▸ WHAT IS EXPECTED
Please report every line in the entries that contains the string "nateshao".

● ● ●

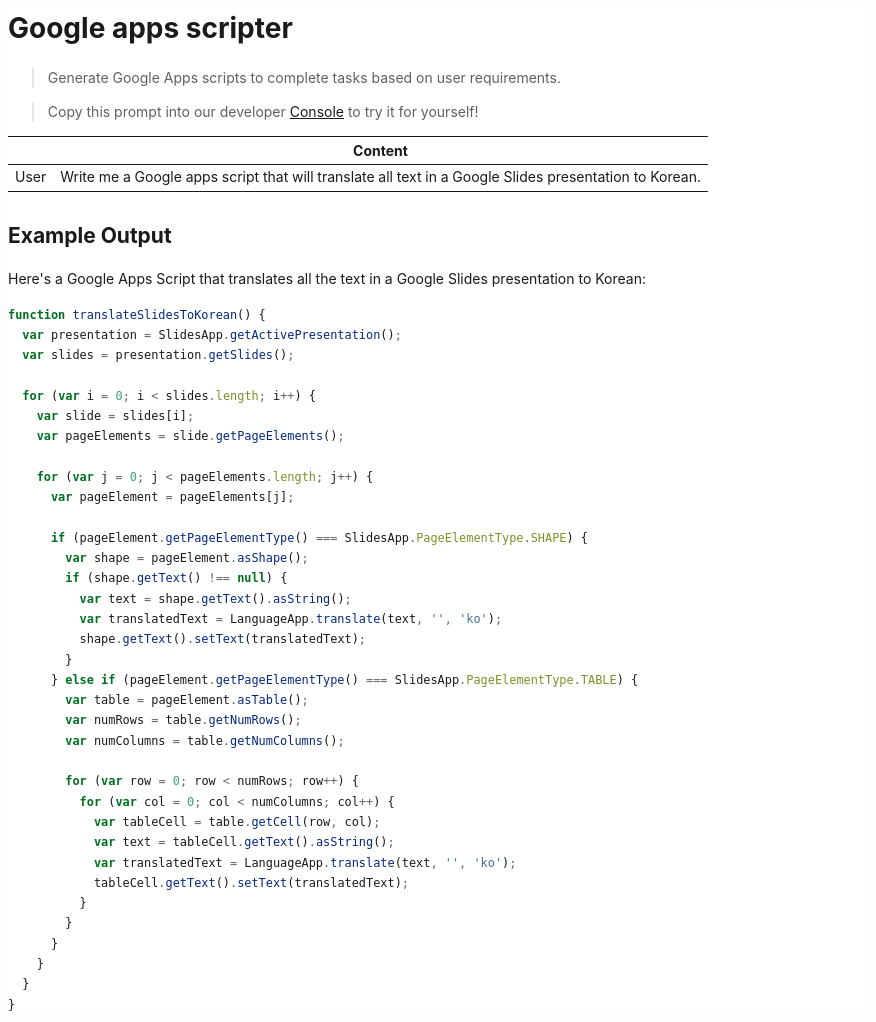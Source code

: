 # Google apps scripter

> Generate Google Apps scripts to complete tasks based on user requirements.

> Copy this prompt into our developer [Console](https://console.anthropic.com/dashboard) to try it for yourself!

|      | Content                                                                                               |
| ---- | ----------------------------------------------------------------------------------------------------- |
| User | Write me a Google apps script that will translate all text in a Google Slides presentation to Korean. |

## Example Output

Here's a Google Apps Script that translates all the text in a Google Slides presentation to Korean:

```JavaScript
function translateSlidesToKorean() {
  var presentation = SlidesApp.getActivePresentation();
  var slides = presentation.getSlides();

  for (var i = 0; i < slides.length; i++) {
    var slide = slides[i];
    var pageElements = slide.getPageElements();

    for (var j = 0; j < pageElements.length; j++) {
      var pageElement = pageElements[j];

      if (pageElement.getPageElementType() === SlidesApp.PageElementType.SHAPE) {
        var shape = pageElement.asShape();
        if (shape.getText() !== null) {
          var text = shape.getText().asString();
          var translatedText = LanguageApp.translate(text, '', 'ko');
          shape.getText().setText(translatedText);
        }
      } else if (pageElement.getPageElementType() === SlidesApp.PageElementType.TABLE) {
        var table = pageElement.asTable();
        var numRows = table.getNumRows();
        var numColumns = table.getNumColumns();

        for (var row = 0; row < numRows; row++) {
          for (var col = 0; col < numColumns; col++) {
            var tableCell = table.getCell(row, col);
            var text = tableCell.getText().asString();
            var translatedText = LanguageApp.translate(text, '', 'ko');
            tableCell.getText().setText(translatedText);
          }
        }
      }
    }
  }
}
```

● ● ●

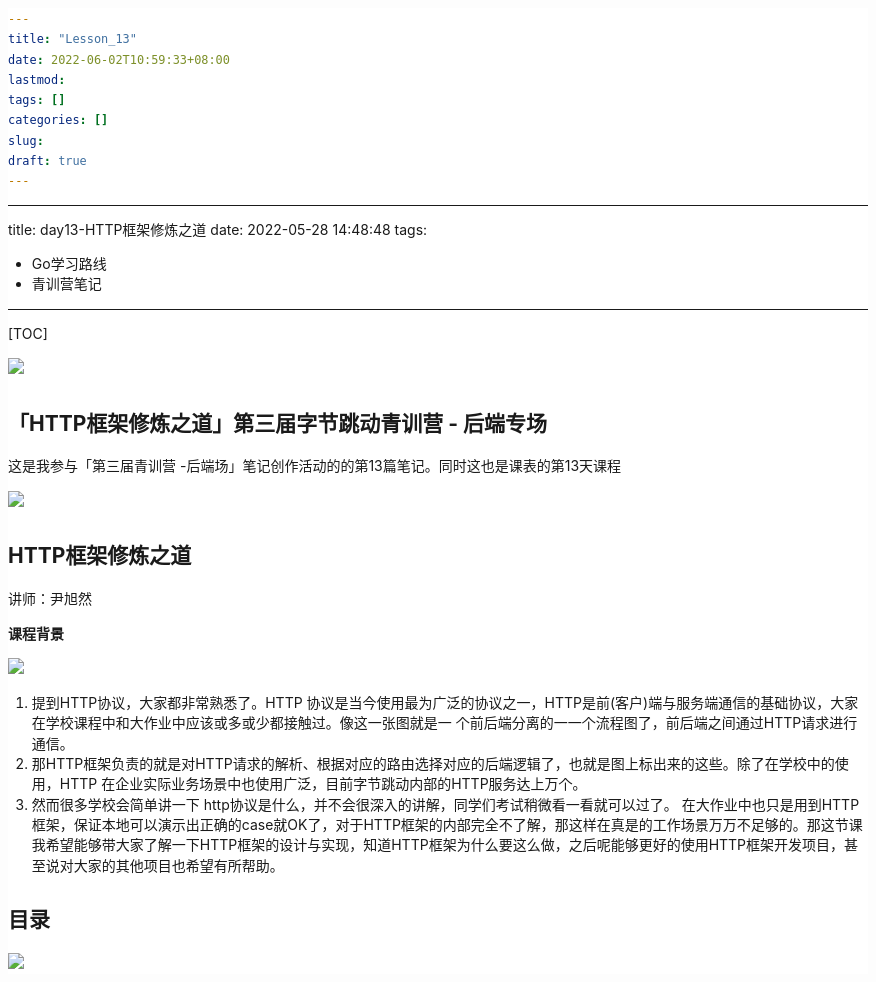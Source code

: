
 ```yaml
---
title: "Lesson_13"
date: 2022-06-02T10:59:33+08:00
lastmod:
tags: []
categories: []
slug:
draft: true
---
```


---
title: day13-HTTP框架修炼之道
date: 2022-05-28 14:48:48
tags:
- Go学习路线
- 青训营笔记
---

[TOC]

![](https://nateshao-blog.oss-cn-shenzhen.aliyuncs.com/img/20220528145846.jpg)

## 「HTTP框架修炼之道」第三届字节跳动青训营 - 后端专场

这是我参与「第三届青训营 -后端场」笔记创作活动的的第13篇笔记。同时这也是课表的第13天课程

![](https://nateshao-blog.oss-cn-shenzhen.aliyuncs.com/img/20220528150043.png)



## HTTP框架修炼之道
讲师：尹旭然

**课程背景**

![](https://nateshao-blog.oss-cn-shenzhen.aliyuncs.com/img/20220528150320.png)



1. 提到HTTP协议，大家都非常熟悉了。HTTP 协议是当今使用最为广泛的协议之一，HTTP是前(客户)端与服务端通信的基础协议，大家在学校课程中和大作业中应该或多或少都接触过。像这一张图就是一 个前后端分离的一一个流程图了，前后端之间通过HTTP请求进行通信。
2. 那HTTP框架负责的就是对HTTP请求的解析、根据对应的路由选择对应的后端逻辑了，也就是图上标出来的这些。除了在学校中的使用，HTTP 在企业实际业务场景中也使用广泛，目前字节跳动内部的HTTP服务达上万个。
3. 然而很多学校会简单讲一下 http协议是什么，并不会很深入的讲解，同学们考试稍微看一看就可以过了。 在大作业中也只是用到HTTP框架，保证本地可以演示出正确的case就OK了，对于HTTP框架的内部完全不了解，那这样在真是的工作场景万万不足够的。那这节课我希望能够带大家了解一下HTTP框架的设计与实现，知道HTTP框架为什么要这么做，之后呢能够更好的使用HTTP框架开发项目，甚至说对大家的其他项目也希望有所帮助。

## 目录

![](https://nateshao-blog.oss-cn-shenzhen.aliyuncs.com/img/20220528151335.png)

● ● ●

▸ RESULT BELOW
![](https://nateshao-blog.oss-cn-shenzhen.aliyuncs.com/img/20220528145846.jpg)
![](https://nateshao-blog.oss-cn-shenzhen.aliyuncs.com/img/20220528150043.png)
![](https://nateshao-blog.oss-cn-shenzhen.aliyuncs.com/img/20220528150320.png)
![](https://nateshao-blog.oss-cn-shenzhen.aliyuncs.com/img/20220528151335.png)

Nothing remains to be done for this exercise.